Segment Start: Extracted records

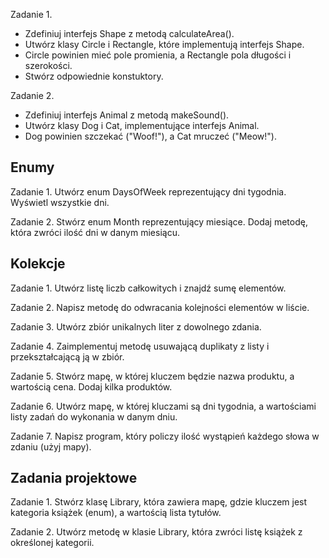 Zadanie 1.
- Zdefiniuj interfejs Shape z metodą calculateArea().
- Utwórz klasy Circle i Rectangle, które implementują interfejs Shape.
- Circle powinien mieć pole promienia, a Rectangle pola długości i szerokości.
- Stwórz odpowiednie konstuktory.

Zadanie 2.
- Zdefiniuj interfejs Animal z metodą makeSound().
- Utwórz klasy Dog i Cat, implementujące interfejs Animal.
- Dog powinien szczekać ("Woof!"), a Cat mruczeć ("Meow!").

## Enumy
Zadanie 1.
Utwórz enum DaysOfWeek reprezentujący dni tygodnia. Wyświetl wszystkie dni.

Zadanie 2.
Stwórz enum Month reprezentujący miesiące. Dodaj metodę, która zwróci ilość dni w danym miesiącu.

## Kolekcje
Zadanie 1.
Utwórz listę liczb całkowitych i znajdź sumę elementów.

Zadanie 2.
Napisz metodę do odwracania kolejności elementów w liście.

Zadanie 3.
Utwórz zbiór unikalnych liter z dowolnego zdania.

Zadanie 4.
Zaimplementuj metodę usuwającą duplikaty z listy i przekształcającą ją w zbiór.

Zadanie 5.
Stwórz mapę, w której kluczem będzie nazwa produktu, a wartością cena. Dodaj kilka produktów.

Zadanie 6.
Utwórz mapę, w której kluczami są dni tygodnia, a wartościami listy zadań do wykonania w danym dniu.

Zadanie 7.
Napisz program, który policzy ilość wystąpień każdego słowa w zdaniu (użyj mapy).

## Zadania projektowe
Zadanie 1.
Stwórz klasę Library, która zawiera mapę, gdzie kluczem jest kategoria książek (enum), a wartością lista tytułów.

Zadanie 2.
Utwórz metodę w klasie Library, która zwróci listę książek z określonej kategorii.
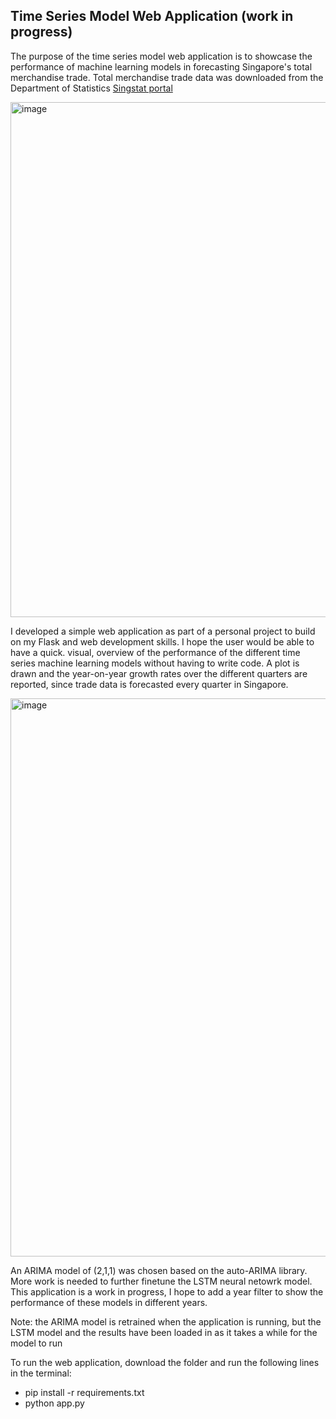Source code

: ## Time Series Model Web Application (work in progress)

The purpose of the time series model web application is to showcase the performance of machine learning models in forecasting Singapore's total merchandise trade.
Total merchandise trade data was downloaded from the Department of Statistics [Singstat portal](https://www.singstat.gov.sg/) 

<img width="824" alt="image" src="https://user-images.githubusercontent.com/119866759/217029009-d80e1cf1-17e3-4296-9750-46b61992db29.png">

I developed a simple web application as part of a personal project to build on my Flask and web development skills. I hope the user would be able to have a quick. visual, overview of the performance of the different time series machine learning models without having to write code. A plot is drawn and the year-on-year growth rates over the different quarters are reported, since trade data is forecasted every quarter in Singapore. 

<img width="893" alt="image" src="https://user-images.githubusercontent.com/119866759/217030388-f5844f33-6c54-4a61-a31b-665efd806f3c.png">

An ARIMA model of (2,1,1) was chosen based on the auto-ARIMA library. More work is needed to further finetune the LSTM neural netowrk model. 
This application is a work in progress, I hope to add a year filter to show the performance of these models in different years. 

Note: the ARIMA model is retrained when the application is running, but the LSTM model and the results have been loaded in as it takes a while for the model to run 


To run the web application, download the folder and run the following lines in the terminal:
- pip install -r requirements.txt
- python app.py 



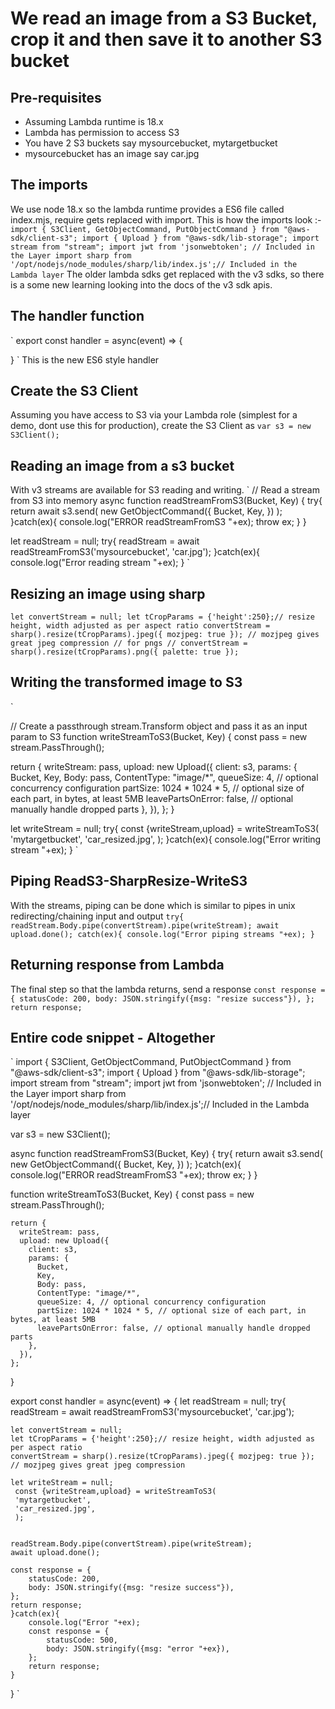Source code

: # We read an image from a S3 Bucket, crop it and then save it to another S3 bucket

## Pre-requisites
* Assuming Lambda runtime is 18.x
* Lambda has permission to access S3
* You have 2 S3 buckets say mysourcebucket, mytargetbucket
* mysourcebucket has an image say car.jpg

## The imports
We use node 18.x so the lambda runtime provides a ES6 file called index.mjs, require gets replaced with import.
This is how the imports look :-
`
import { S3Client, GetObjectCommand, PutObjectCommand } from "@aws-sdk/client-s3";
import { Upload } from "@aws-sdk/lib-storage";
import stream from "stream";
import jwt from 'jsonwebtoken'; // Included in the Layer
import sharp from '/opt/nodejs/node_modules/sharp/lib/index.js';// Included in the Lambda layer
`
The older lambda sdks get replaced with the v3 sdks, so there is a some new learning looking into the docs of the v3 sdk apis.

## The handler function
`
export const handler = async(event) => {

}
`
This is the new ES6 style handler

## Create the S3 Client
Assuming you have access to S3 via your Lambda role (simplest for a demo, dont use this for production), create the S3 Client as
`
var s3 = new S3Client();
`

## Reading an image from a s3 bucket
With v3 streams are available for S3 reading and writing.
`
// Read a stream from S3 into memory
async function readStreamFromS3(Bucket, Key) {
    try{
  return await s3.send(
    new GetObjectCommand({
      Bucket,
      Key,
    })
  );
    }catch(ex){
        console.log("ERROR readStreamFromS3 "+ex);
        throw ex;
    }
}

let readStream = null;
try{
   readStream = await readStreamFromS3('mysourcebucket', 'car.jpg');
}catch(ex){
   console.log("Error reading stream "+ex);
}
`

## Resizing an image using sharp
`
  let convertStream = null;
  let tCropParams = {'height':250};// resize height, width adjusted as per aspect ratio
  convertStream = sharp().resize(tCropParams).jpeg({ mozjpeg: true }); // mozjpeg gives great jpeg compression
 // for pngs
 // convertStream = sharp().resize(tCropParams).png({ palette: true });
`

## Writing the transformed image to S3
`

// Create a passthrough stream.Transform object and pass it as an input param to S3
function writeStreamToS3(Bucket, Key) {
  const pass = new stream.PassThrough();

  return {
    writeStream: pass,
    upload: new Upload({
      client: s3,
      params: {
        Bucket,
        Key,
        Body: pass,
        ContentType: "image/*",
        queueSize: 4, // optional concurrency configuration
        partSize: 1024 * 1024 * 5, // optional size of each part, in bytes, at least 5MB
        leavePartsOnError: false, // optional manually handle dropped parts
      },
    }),
  };
}

let writeStream = null;
  try{
     const {writeStream,upload} = writeStreamToS3(
     'mytargetbucket',
     'car_resized.jpg',
     );
  }catch(ex){
	console.log("Error writing stream "+ex);
  }
`

## Piping ReadS3-SharpResize-WriteS3
With the streams, piping can be done which is similar to pipes in unix redirecting/chaining input and output
`
try{
 readStream.Body.pipe(convertStream).pipe(writeStream);
 await upload.done();
catch(ex){
   console.log("Error piping streams "+ex);
}
`

## Returning response from Lambda
The final step so that the lambda returns, send a response
`
 const response = {
            statusCode: 200,
            body: JSON.stringify({msg: "resize success"}),
        };
        return response;
`

## Entire code snippet - Altogether
`
import { S3Client, GetObjectCommand, PutObjectCommand } from "@aws-sdk/client-s3";
import { Upload } from "@aws-sdk/lib-storage";
import stream from "stream";
import jwt from 'jsonwebtoken'; // Included in the Layer
import sharp from '/opt/nodejs/node_modules/sharp/lib/index.js';// Included in the Lambda layer

var s3 = new S3Client();

async function readStreamFromS3(Bucket, Key) {
    try{
  return await s3.send(
    new GetObjectCommand({
      Bucket,
      Key,
    })
  );
    }catch(ex){
        console.log("ERROR readStreamFromS3 "+ex);
        throw ex;
    }
}

function writeStreamToS3(Bucket, Key) {
    const pass = new stream.PassThrough();
  
    return {
      writeStream: pass,
      upload: new Upload({
        client: s3,
        params: {
          Bucket,
          Key,
          Body: pass,
          ContentType: "image/*",
          queueSize: 4, // optional concurrency configuration
          partSize: 1024 * 1024 * 5, // optional size of each part, in bytes, at least 5MB
          leavePartsOnError: false, // optional manually handle dropped parts
        },
      }),
    };
  }

export const handler = async(event) => {
    let readStream = null;
    try{
       readStream = await readStreamFromS3('mysourcebucket', 'car.jpg');
   

    let convertStream = null;
    let tCropParams = {'height':250};// resize height, width adjusted as per aspect ratio
    convertStream = sharp().resize(tCropParams).jpeg({ mozjpeg: true }); // mozjpeg gives great jpeg compression
   
    let writeStream = null;
     const {writeStream,upload} = writeStreamToS3(
     'mytargetbucket',
     'car_resized.jpg',
     );
    

    readStream.Body.pipe(convertStream).pipe(writeStream);
    await upload.done();
   
    const response = {
        statusCode: 200,
        body: JSON.stringify({msg: "resize success"}),
    };
    return response;
    }catch(ex){
        console.log("Error "+ex);
        const response = {
            statusCode: 500,
            body: JSON.stringify({msg: "error "+ex}),
        };
        return response;
    }
}
`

Segment End: Extracted records

Goal of the exercise:
Please print the lines exactly, from the top of the material through the line with "- Zdefiniuj interfejs Animal", and omit the pictures.

Finished exercise:
 Zadanie 1.
- Zdefiniuj interfejs Shape z metodą calculateArea().
- Utwórz klasy Circle i Rectangle, które implementują interfejs Shape.
- Circle powinien mieć pole promienia, a Rectangle pola długości i szerokości.
- Stwórz odpowiednie konstuktory.

Zadanie 2.
- Zdefiniuj interfejs Animal z metodą makeSound().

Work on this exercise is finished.